Thanks for your time.


Anonymous said...

Good points; my employer takes $250 per month out of my paycheck for health insurance that was covered last year.
For a family; they must pay much more.
So, no raise (economy) and more for health insurance (=pay cut).

However: The public doesn't want universal health care because of the many past failures of (many) government-run agencies. The amount of waste and red tape would be colossal.
Name 5 well-run government agencies that turn a profit and actually are more efficient than a comparable private company.
You know what I mean? It seems a lot of people have just lost faith in the government; right or wrong?

Jungle Jil said...

For starters, you have to remember that government won't be "running healthcare"... in other words, they won't own hospitals, they won't employ doctors, they won't establish best practices or regulate treatment (other than the ways they already do, such as HIPAA, FDA, and Medicare/Medicaid).

A more accurate comparison to real life would be the government breakup of Bell 30 years ago, and the regulation that came about. You have to admit that it certainly costs less per minute to call California these days (internet notwithstanding) than it did back in 1980 (thirty years ago and costs less now than it did then).

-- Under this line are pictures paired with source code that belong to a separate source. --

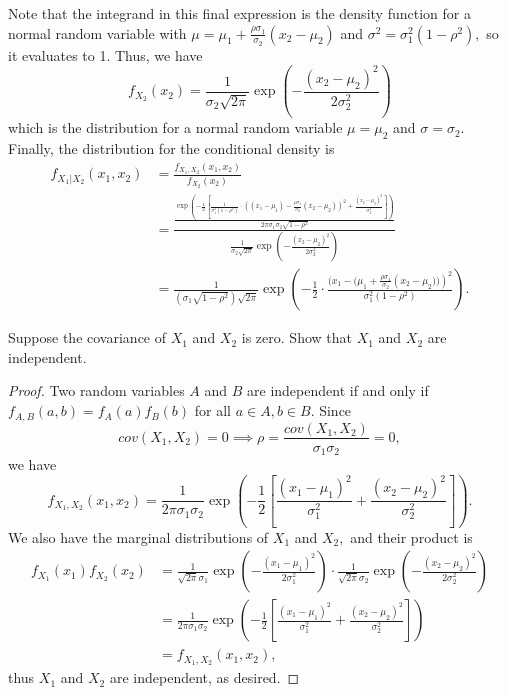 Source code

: \documentclass{article}
\begin{document}
\begin{enumerate}
\begin{enumerate}
\begin{soln}
				Note that the integrand in this final expression is the density function for a normal random variable with $\mu=\mu_1+\frac{\rho\sigma_1}{\sigma_2}(x_2-\mu_2)$ and $\sigma^2=\sigma_1^2(1-\rho^2),$ so it evaluates to 1. Thus, we have \[f_{X_2}(x_2) = \frac{1}{\sigma_2\sqrt{2\pi}}\exp{\left( -\frac{(x_2-\mu_2)^2}{2\sigma_2^2} \right)}\] which is the distribution for a normal random variable $\mu=\mu_2$ and $\sigma=\sigma_2.$ Finally, the distribution for the conditional density is 
				\begin{align*}
					f_{X_1|X_2}(x_1, x_2) &= \frac{f_{X_1, X_2}(x_1, x_2)}{f_{X_2}(x_2)} \\
					&= \frac{\frac{\exp{\left(-\frac{1}{2}\left[ \frac{1}{\sigma_1^2(1-\rho^2)}\cdot\left( (x_1-\mu_1)-\frac{\rho\sigma_1}{\sigma_2}(x_2-\mu_2) \right)^2 + \frac{(x_2-\mu_2)^2}{\sigma_2^2} \right]\right)}}{2\pi\sigma_1\sigma_2\sqrt{1-\rho^2}}}{\frac{1}{\sigma_2\sqrt{2\pi}}\exp{\left( -\frac{(x_2-\mu_2)^2}{2\sigma_2^2} \right)}} \\
					&= \boxed{\frac{1}{\left(\sigma_1\sqrt{1-\rho^2}\right)\sqrt{2\pi}}\exp{\left( -\frac{1}{2}\cdot\frac{(x_1-(\mu_1+\frac{\rho\sigma_1}{\sigma_2}\left(x_2-\mu_2))\right)^2}{\sigma_1^2(1-\rho^2)} \right)}.}
				\end{align*}
			\end{soln}

		\ii Suppose the covariance of $X_1$ and $X_2$ is zero. Show that $X_1$ and $X_2$ are independent.
			\begin{proof}
				Two random variables $A$ and $B$ are independent if and only if $f_{A, B}(a, b) = f_A(a) f_B(b)$ for all $a\in A, b\in B.$ Since \[cov(X_1, X_2)=0\implies \rho=\frac{cov(X_1, X_2)}{\sigma_1\sigma_2}=0, \] we have \[f_{X_1, X_2}(x_1, x_2) = \frac{1}{2\pi\sigma_1\sigma_2}\exp{\left(-\frac{1}{2}\left[ \frac{(x_1-\mu_1)^2}{\sigma_1^2} + \frac{(x_2-\mu_2)^2}{\sigma_2^2} \right]\right)}. \] We also have the marginal distributions of $X_1$ and $X_2,$ and their product is 
				\begin{align*}
					f_{X_1}(x_1)f_{X_2}(x_2)&=\frac{1}{\sqrt{2\pi}\sigma_1}\exp{\left( -\frac{(x_1-\mu_1)^2}{2\sigma_1^2} \right)} \cdot \frac{1}{\sqrt{2\pi}\sigma_2}\exp{\left( -\frac{(x_2-\mu_2)^2}{2\sigma_2^2} \right)} \\
					&= \frac{1}{2\pi\sigma_1\sigma_2}\exp{\left(-\frac{1}{2}\left[ \frac{(x_1-\mu_1)^2}{\sigma_1^2} + \frac{(x_2-\mu_2)^2}{\sigma_2^2} \right]\right)} \\
				&= f_{X_1, X_2}(x_1, x_2),
				\end{align*} thus $X_1$ and $X_2$ are independent, as desired.


\end{proof}
\end{enumerate}
\end{enumerate}
\end{document}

The federal government is planning on setting rules for how healthcare and the administration, cost, and payments thereof is going to be run in this country.

(The "public option" would set up a government-controlled insurance option, but it wouldn't be funded by the government completely; you would have to pay to get it, albeit in a means-tested fashion. A closer description to the public option would be "not for profit" health insurance, and you know that it would be bare bones coverage... no PET scans or private hospital rooms on that!)

So, to sum it up, there will be government-regulated healthcare, not government-run healthcare. And therefore I ask you to name 5 industries that are heavily regulated by the government that would function better without said government regulation. (Obviously a point that is open to debate, but you see my point.)